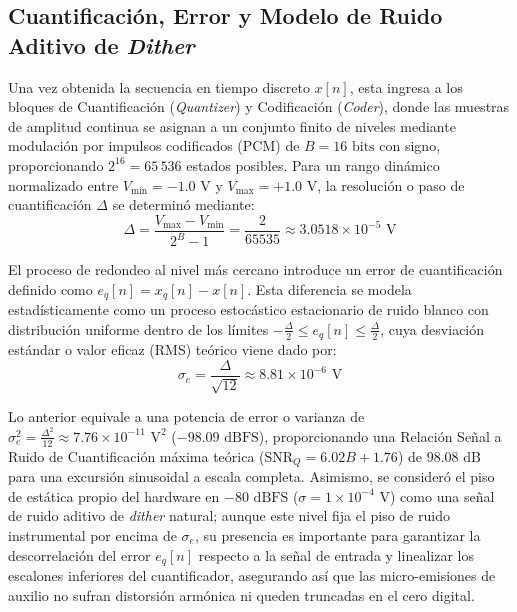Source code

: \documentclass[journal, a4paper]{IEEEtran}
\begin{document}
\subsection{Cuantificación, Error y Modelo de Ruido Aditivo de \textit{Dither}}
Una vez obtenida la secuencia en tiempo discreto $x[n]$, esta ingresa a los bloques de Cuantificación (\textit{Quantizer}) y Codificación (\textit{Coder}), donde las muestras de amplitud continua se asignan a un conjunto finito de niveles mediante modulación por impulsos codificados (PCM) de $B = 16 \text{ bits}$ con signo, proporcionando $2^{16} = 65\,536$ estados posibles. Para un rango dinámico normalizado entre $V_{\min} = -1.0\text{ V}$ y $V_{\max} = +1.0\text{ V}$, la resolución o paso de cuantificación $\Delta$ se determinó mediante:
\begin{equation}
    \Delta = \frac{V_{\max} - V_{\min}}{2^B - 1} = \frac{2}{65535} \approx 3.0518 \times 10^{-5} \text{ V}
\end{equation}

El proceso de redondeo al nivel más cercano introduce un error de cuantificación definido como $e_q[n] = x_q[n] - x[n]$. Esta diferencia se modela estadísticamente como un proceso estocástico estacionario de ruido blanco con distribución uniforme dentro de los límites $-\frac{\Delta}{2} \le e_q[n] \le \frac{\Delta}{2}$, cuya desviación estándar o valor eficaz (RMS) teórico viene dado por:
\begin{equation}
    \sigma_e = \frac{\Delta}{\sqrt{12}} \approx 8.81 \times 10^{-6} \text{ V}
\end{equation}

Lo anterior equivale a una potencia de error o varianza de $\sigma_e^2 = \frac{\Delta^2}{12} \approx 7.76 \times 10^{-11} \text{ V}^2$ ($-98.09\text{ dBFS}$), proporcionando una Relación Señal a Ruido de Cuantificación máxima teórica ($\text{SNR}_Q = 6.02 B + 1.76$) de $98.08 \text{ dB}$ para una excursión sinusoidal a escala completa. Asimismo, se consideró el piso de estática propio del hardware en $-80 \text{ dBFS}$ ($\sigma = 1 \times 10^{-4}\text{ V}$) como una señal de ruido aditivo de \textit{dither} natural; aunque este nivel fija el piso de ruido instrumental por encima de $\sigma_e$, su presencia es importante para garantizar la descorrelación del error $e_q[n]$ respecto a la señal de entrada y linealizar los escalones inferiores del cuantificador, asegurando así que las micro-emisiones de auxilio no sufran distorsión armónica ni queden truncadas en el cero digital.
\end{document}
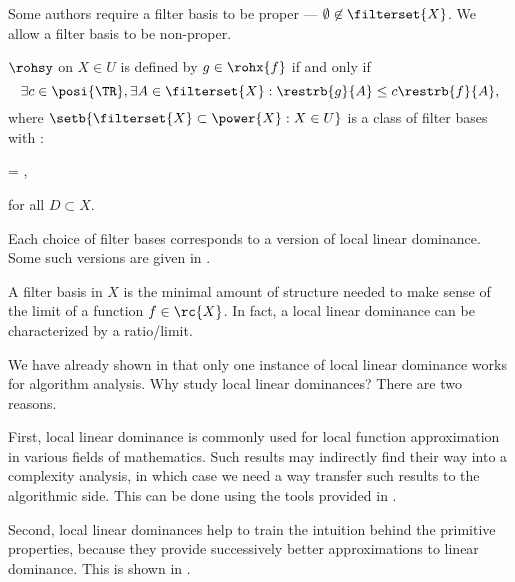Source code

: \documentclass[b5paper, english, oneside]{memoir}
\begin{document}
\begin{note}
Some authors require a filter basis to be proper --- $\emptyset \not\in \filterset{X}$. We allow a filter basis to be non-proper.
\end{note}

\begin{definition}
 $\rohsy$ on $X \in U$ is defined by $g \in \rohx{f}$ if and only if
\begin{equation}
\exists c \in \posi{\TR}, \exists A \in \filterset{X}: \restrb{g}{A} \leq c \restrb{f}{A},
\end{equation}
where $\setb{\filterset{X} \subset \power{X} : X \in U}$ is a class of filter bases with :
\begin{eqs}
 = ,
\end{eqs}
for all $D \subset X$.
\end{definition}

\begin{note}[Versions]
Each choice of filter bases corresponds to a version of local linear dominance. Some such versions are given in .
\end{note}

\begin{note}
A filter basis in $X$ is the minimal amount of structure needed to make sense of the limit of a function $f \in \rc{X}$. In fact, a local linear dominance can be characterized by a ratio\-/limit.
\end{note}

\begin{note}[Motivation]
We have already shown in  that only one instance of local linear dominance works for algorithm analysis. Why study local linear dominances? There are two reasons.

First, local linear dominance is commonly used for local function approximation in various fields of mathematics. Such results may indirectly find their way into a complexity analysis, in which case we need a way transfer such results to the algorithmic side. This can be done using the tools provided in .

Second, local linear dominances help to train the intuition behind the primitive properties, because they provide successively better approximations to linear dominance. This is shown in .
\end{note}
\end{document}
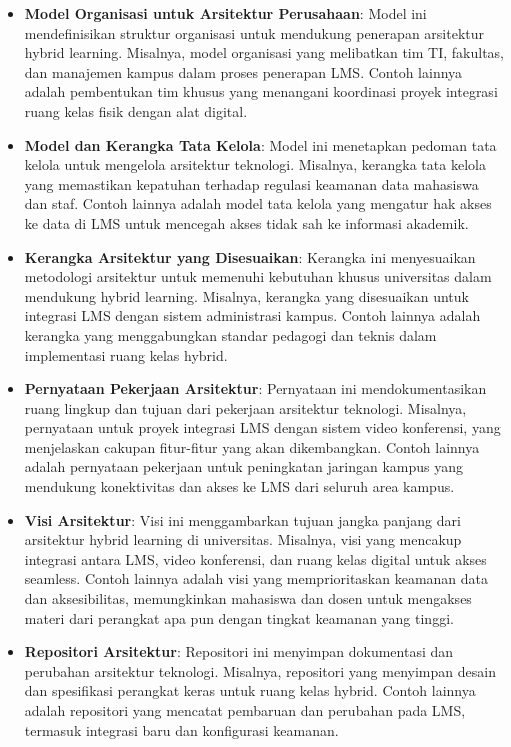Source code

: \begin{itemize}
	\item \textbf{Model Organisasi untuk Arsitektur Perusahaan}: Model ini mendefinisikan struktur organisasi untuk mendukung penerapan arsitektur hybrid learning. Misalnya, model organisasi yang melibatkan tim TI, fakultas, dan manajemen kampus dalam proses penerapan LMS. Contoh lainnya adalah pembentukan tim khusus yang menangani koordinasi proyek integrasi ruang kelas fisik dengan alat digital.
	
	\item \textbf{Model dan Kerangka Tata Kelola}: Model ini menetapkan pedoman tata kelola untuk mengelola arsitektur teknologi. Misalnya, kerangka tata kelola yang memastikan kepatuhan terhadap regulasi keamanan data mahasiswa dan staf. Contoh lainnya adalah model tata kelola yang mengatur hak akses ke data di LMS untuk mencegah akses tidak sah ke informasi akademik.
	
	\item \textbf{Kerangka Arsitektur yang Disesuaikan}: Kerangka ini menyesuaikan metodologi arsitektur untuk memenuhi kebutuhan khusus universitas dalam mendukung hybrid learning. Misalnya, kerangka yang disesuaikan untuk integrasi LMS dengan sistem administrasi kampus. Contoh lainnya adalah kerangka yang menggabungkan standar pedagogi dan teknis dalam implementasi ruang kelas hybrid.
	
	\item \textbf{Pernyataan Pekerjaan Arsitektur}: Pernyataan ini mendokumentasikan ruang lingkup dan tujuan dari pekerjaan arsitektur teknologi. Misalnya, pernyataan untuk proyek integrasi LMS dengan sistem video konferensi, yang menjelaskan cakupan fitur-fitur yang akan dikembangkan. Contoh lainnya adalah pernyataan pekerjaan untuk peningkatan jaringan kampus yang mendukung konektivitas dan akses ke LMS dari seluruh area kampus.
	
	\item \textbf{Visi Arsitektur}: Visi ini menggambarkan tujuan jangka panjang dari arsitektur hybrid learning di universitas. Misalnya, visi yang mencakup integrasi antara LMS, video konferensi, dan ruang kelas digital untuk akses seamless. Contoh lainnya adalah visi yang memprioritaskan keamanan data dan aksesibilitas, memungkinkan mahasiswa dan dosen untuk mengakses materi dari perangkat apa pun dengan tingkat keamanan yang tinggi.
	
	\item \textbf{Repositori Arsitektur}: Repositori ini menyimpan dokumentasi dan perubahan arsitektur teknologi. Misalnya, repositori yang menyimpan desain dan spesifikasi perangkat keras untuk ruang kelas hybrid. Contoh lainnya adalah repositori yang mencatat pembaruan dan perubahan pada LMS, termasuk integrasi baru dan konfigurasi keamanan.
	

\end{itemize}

* * * * * * * * *

Count how many lines of the listing above include "documentclass" and report that number alone.

2